Mass spectrometry for biological data analysis is an active field of research, providing an efficient way of high-throughput proteome screening. A popular variant of mass spectrometry is SELDI, which is often used to measure sample populations with the goal of developing (clinical) classifiers. Unfortunately, not only is the data resulting from such measurements quite noisy, variance between replicate measurements of the same sample can be high as well. Normalisation of spectra can greatly reduce the effect of this technical variance and further improve the quality and interpretability of the data. However, it is unclear which normalisation method yields the most informative result.
In this paper, we describe the first systematic comparison of a wide range of normalisation methods, using two objectives that should be met by a good method. These objectives are minimisation of inter-spectra variance and maximisation of signal with respect to class separation. The former is assessed using an estimation of the coefficient of variation, the latter using the classification performance of three types of classifiers on real-world datasets representing two-class diagnostic problems. To obtain a maximally robust evaluation of a normalisation method, both objectives are evaluated over multiple datasets and multiple configurations of baseline correction and peak detection methods. Results are assessed for statistical significance and visualised to reveal the performance of each normalisation method, in particular with respect to using no normalisation. The normalisation methods described have been implemented in the freely available MASDA R-package.

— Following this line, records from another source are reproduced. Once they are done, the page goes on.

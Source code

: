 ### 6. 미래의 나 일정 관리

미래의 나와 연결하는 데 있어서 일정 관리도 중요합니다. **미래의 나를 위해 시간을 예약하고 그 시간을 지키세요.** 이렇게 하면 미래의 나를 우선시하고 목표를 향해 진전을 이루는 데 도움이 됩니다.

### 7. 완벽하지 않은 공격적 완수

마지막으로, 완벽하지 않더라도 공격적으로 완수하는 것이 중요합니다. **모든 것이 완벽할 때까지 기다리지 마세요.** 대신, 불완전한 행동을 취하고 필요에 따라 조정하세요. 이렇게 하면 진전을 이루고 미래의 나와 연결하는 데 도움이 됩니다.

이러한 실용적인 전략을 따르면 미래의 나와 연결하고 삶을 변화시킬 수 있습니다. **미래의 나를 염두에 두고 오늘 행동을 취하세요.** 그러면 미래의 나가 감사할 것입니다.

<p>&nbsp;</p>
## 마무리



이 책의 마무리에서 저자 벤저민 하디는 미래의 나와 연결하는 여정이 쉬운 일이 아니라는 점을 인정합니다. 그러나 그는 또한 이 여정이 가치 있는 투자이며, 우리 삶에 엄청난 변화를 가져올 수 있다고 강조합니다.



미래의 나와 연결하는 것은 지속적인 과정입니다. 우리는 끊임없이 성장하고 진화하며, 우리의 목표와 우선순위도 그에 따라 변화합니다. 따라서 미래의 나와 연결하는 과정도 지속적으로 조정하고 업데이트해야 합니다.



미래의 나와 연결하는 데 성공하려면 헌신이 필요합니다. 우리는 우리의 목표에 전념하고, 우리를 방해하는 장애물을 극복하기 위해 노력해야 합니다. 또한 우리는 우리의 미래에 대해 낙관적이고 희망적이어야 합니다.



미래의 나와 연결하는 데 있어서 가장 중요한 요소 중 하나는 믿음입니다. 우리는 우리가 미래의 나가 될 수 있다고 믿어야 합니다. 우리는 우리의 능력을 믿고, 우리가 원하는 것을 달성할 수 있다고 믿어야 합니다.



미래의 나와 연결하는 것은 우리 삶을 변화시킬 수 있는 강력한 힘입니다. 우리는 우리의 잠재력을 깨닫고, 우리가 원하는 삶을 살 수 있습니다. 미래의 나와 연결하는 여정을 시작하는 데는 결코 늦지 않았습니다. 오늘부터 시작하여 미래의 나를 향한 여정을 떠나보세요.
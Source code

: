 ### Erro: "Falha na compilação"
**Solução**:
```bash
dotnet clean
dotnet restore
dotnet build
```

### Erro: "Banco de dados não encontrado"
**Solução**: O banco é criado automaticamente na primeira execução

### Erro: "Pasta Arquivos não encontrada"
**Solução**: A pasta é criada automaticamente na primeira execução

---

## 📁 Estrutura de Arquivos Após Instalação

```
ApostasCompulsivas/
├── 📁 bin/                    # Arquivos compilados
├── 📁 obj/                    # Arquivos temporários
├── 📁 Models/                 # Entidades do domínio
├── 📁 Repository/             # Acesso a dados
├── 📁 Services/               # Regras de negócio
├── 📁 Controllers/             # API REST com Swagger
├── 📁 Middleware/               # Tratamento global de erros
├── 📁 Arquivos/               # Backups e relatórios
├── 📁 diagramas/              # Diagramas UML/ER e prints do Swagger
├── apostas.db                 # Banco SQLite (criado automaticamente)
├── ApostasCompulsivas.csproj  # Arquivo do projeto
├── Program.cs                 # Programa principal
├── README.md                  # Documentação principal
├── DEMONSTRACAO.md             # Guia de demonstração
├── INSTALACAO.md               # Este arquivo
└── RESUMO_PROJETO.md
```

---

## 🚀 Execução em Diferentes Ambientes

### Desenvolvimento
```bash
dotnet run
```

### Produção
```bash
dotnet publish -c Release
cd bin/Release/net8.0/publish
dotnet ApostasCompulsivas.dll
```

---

In the general case, normalisation of mass spectra is beneficial to the quality of data. The majority of methods we compared performed significantly better than the case in which no normalisation was used. We have shown that normalisation methods that scale spectra by a factor based on the dispersion (e.g., standard deviation) of the data clearly outperform those where a factor based on the central location (e.g., mean) is used. Additional improvements in performance are obtained when these factors are estimated locally, using a sliding window within spectra, instead of globally, over full spectra. The underperforming category of methods using a globally estimated factor based on the central location of the data includes the method used by the majority of SELDI users.